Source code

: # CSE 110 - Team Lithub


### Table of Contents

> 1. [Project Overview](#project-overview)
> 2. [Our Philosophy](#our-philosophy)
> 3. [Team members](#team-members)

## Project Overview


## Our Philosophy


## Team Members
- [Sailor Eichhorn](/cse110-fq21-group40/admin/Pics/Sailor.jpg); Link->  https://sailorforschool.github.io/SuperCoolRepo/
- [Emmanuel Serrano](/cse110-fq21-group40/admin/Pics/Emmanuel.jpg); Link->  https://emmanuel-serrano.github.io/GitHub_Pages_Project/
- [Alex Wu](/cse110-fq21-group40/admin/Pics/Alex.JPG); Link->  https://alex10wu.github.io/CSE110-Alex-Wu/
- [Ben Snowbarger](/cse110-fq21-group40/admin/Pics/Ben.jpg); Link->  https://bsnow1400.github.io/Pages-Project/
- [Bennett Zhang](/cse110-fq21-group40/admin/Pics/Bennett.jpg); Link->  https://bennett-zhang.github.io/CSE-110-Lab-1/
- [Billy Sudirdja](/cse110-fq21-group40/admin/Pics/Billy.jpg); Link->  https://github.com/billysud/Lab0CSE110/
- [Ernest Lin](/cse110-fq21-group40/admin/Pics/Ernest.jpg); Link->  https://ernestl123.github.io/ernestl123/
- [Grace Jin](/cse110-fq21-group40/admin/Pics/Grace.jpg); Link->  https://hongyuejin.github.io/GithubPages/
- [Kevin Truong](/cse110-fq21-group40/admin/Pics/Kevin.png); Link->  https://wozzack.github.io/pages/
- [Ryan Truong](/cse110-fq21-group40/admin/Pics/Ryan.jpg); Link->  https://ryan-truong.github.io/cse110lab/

- [Task]: Go over the records above and tally each line that includes "admin". Give the total by itself.

- [Reply to the exercise]: 10